La réussite d’un exercice de classification repose initialement sur l’analyse rigoureuse du tableau de caractères. Il est impératif de repérer correctement la présence ou l’absence d’attributs (comme les vertèbres, les poils ou les plumes) pour chaque espèce listée. Ce relevé précis permet d’identifier les caractères partagés, qui constituent la seule preuve scientifique utilisée au collège pour établir des liens de parenté.
Comment passer des groupes emboîtés à l’arbre de parenté ?

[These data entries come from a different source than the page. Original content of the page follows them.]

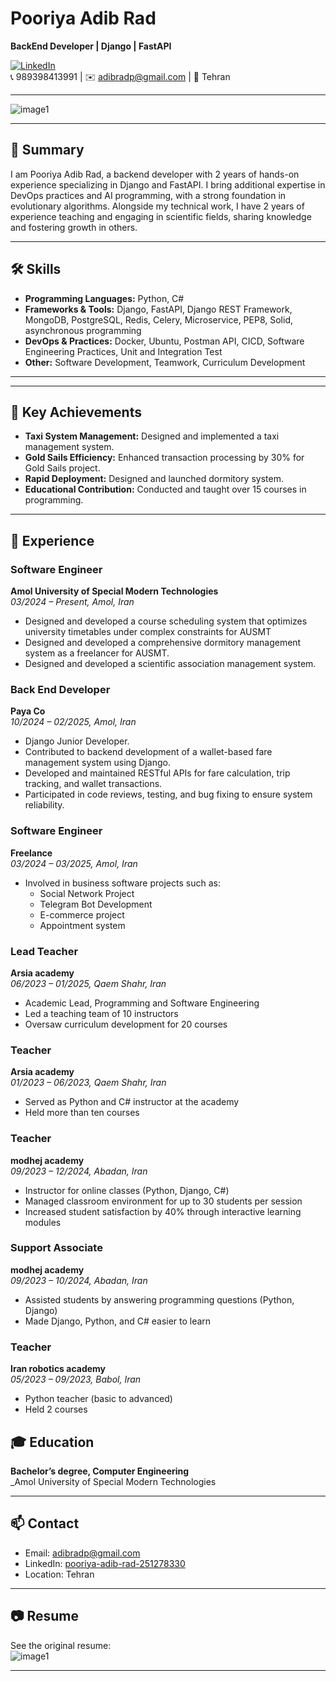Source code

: # Pooriya Adib Rad

**BackEnd Developer | Django | FastAPI**

[![LinkedIn](https://img.shields.io/badge/LinkedIn-blue?logo=linkedin)](https://www.linkedin.com/in/pooriya-adib-rad-251278330/)  
📞 989398413991 | ✉️ adibradp@gmail.com | 📍 Tehran

---

![image1](image1)

---

## 📝 Summary

I am Pooriya Adib Rad, a backend developer with 2 years of hands-on experience specializing in Django and FastAPI. I bring additional expertise in DevOps practices and AI programming, with a strong foundation in evolutionary algorithms. Alongside my technical work, I have 2 years of experience teaching and engaging in scientific fields, sharing knowledge and fostering growth in others.

---

## 🛠 Skills

- **Programming Languages:** Python, C#
- **Frameworks & Tools:** Django, FastAPI, Django REST Framework, MongoDB, PostgreSQL, Redis, Celery, Microservice, PEP8, Solid, asynchronous programming
- **DevOps & Practices:** Docker, Ubuntu, Postman API, CICD, Software Engineering Practices, Unit and Integration Test 
- **Other:** Software Development, Teamwork, Curriculum Development

---

---

## 🚀 Key Achievements

- **Taxi System Management:** Designed and implemented a taxi management system.
- **Gold Sails Efficiency:** Enhanced transaction processing by 30% for Gold Sails project.
- **Rapid Deployment:** Designed and launched dormitory system.
- **Educational Contribution:** Conducted and taught over 15 courses in programming.

---

## 💼 Experience

### Software Engineer  
**Amol University of Special Modern Technologies**  
_03/2024 – Present, Amol, Iran_  
- Designed and developed a course scheduling system that optimizes university timetables under complex constraints for AUSMT
- Designed and developed a comprehensive dormitory management system as a freelancer for AUSMT. 
- Designed and developed a scientific association management system.
### Back End Developer  
**Paya Co**  
_10/2024 – 02/2025, Amol, Iran_  
- Django Junior Developer.
- Contributed to backend development of a wallet-based fare management system using Django.
- Developed and maintained RESTful APIs for fare calculation, trip tracking, and wallet transactions.
- Participated in code reviews, testing, and bug fixing to ensure system reliability.

### Software Engineer  
**Freelance**  
_03/2024 – 03/2025, Amol, Iran_  
- Involved in business software projects such as:
  - Social Network Project
  - Telegram Bot Development
  - E-commerce project
  - Appointment system

### Lead Teacher  
**Arsia academy**  
_06/2023 – 01/2025, Qaem Shahr, Iran_  
- Academic Lead, Programming and Software Engineering
- Led a teaching team of 10 instructors
- Oversaw curriculum development for 20 courses

### Teacher  
**Arsia academy**  
_01/2023 – 06/2023, Qaem Shahr, Iran_  
- Served as Python and C# instructor at the academy
- Held more than ten courses

### Teacher  
**modhej academy**  
_09/2023 – 12/2024, Abadan, Iran_  
- Instructor for online classes (Python, Django, C#)
- Managed classroom environment for up to 30 students per session
- Increased student satisfaction by 40% through interactive learning modules

### Support Associate  
**modhej academy**  
_09/2023 – 10/2024, Abadan, Iran_  
- Assisted students by answering programming questions (Python, Django)
- Made Django, Python, and C# easier to learn

### Teacher  
**Iran robotics academy**  
_05/2023 – 09/2023, Babol, Iran_  
- Python teacher (basic to advanced)
- Held 2 courses


## 🎓 Education

**Bachelor’s degree, Computer Engineering**  
_Amol University of Special Modern Technologies 

---

## 📫 Contact

- Email: adibradp@gmail.com
- LinkedIn: [pooriya-adib-rad-251278330](https://www.linkedin.com/in/pooriya-adib-rad-251278330/)
- Location: Tehran

---

## 📷 Resume

See the original resume:  
![image1](image1)

---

La transformation des groupes emboîtés en arbre suit une logique de hiérarchie. La boîte la plus grande, qui englobe toutes les espèces, correspond à la base du tronc de l’arbre (l’ancêtre commun le plus lointain). Chaque boîte contenue à l’intérieur d’une autre représente une nouvelle branche qui se sépare du tronc. Les espèces se placent systématiquement à l’extrémité des branches, et non sur les nœuds ou le long des traits.
Que signifient les nœuds sur un arbre de parenté ?
Un nœud, situé à l’intersection de plusieurs branches, symbolise un ancêtre commun hypothétique. Il ne représente pas une espèce fossile connue, mais une déduction logique : un organisme théorique qui possédait tous les caractères apparus avant lui sur l’arbre. Cet ancêtre a transmis ces innovations évolutives à l’ensemble de ses descendants situés sur les branches ultérieures.
Comment identifier l’espèce la plus proche d’une autre sur un schéma ?
Pour déterminer le degré de parenté, il faut rechercher l’ancêtre commun le plus récent. Deux espèces sont considérées comme les plus proches parentes si elles partagent un nœud exclusif, situé le plus haut possible dans l’arbre. Cela signifie qu’elles partagent le plus grand nombre de caractères dérivés (innovations évolutives) par rapport aux autres espèces présentes dans l’exercice.
Pourquoi l’Homme et le Chimpanzé sont-ils regroupés ensemble dans les exercices types ?
Dans les exercices de SVT niveau 6ème, l’Homme et le Chimpanzé sont présentés comme proches parents car ils partagent une majorité de caractères du tableau (bouche, vertèbres, doigts, poils). Leur séparation sur l’arbre ne se fait qu’en toute fin, sur la base de caractères spécifiques comme la bipédie exclusive. Cette proximité illustre le fait qu’ils partagent un ancêtre commun relativement récent dans l’histoire de l’évolution.